Ochsenknecht muss erneut vor Gericht
Das Drama rund um eine hohe Hotelrechnung geht weiter. Der Reality-TV-Star war zunächst ohne Verurteilung davongekommen. Eine stattdessen gezahlte Geldbuße reicht den Anklägern nicht aus.
Das Drama rund um eine hohe Hotelrechnung geht weiter. Der Reality-TV-Star war zunächst ohne Verurteilung davongekommen. Eine stattdessen gezahlte Geldbuße reicht den Anklägern nicht aus.

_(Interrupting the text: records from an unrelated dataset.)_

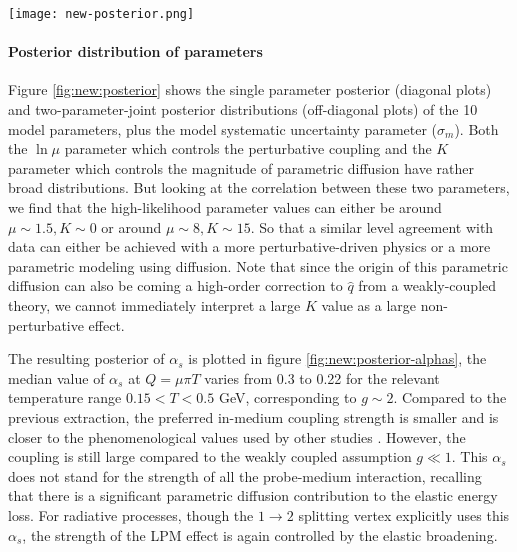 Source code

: \begin{figure*}
\centering
\texttt{[image: new-posterior.png]}
\caption[The single-parameter posterior distributions (diagonal plots) and]{The single-parameter posterior distributions (diagonal plots) and two-parameter joint posterior distributions (off-diagonal plots).}
\label{fig:new:posterior}
\end{figure*}

\paragraph{Posterior distribution of parameters} Figure \ref{fig:new:posterior} shows the single parameter posterior (diagonal plots) and two-parameter-joint posterior distributions (off-diagonal plots) of the 10 model parameters, plus the model systematic uncertainty parameter ($\sigma_m$).
Both the $\ln\mu$ parameter which controls the perturbative coupling and the $K$ parameter which controls the magnitude of parametric diffusion have rather broad distributions.
But looking at the correlation between these two parameters, we find that the high-likelihood parameter values can either be around $\mu\sim 1.5, K\sim 0$ or around $\mu\sim 8, K\sim 15$.
So that a similar level agreement with data can either be achieved with a more perturbative-driven physics or a more parametric modeling using diffusion.
Note that since the origin of this parametric diffusion can also be coming a high-order correction to $\hat{q}$ from a weakly-coupled theory, we cannot immediately interpret a large $K$ value as a large non-perturbative effect.

The resulting posterior of $\alpha_s$ is plotted in figure \ref{fig:new:posterior-alphas}, the median value of $\alpha_s$ at $Q=\mu\pi T$ varies from 0.3 to 0.22 for the relevant temperature range $0.15 < T < 0.5$ GeV, corresponding to $g\sim 2$.
Compared to the previous extraction, the preferred in-medium coupling strength is smaller and is closer to the phenomenological values used by other studies \cite{Burke:2013yra}.
However, the coupling is still large compared to the weakly coupled assumption $g\ll 1$.
This $\alpha_s$ does not stand for the strength of all the probe-medium interaction, recalling that there is a significant parametric diffusion contribution to the elastic energy loss.
For radiative processes, though the $1\rightarrow 2$ splitting vertex explicitly uses this $\alpha_s$, the strength of the LPM effect is again controlled by the elastic broadening.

Jimi Blue Ochsenknecht (34) muss im Zusammenhang mit einer jahrelang offenen Hotelrechnung erneut in Österreich vor Gericht. Die Staatsanwaltschaft hat erfolgreich Berufung gegen die Beilegung des Verfahrens eingelegt, wie das Landesgericht Innsbruck mitteilte. Der Prozess müsse fortgeführt werden. Ein Gerichtstermin steht noch nicht fest.
Im August 2025 hatte das Landesgericht einen vorläufigen Schlussstrich unter die Angelegenheit gezogen: Der wegen schweren Betrugs angeklagte Schauspieler und Reality-TV-Star kam ohne Verurteilung davon, musste aber eine Geldbuße in Höhe von 18.000 Euro zahlen.
Diese österreichische Form der Verfahrensbeilegung wird Diversion genannt. Die Staatsanwaltschaft gab sich in diesem Fall nicht damit zufrieden - und ein Berufungsgericht gab den Anklägern recht.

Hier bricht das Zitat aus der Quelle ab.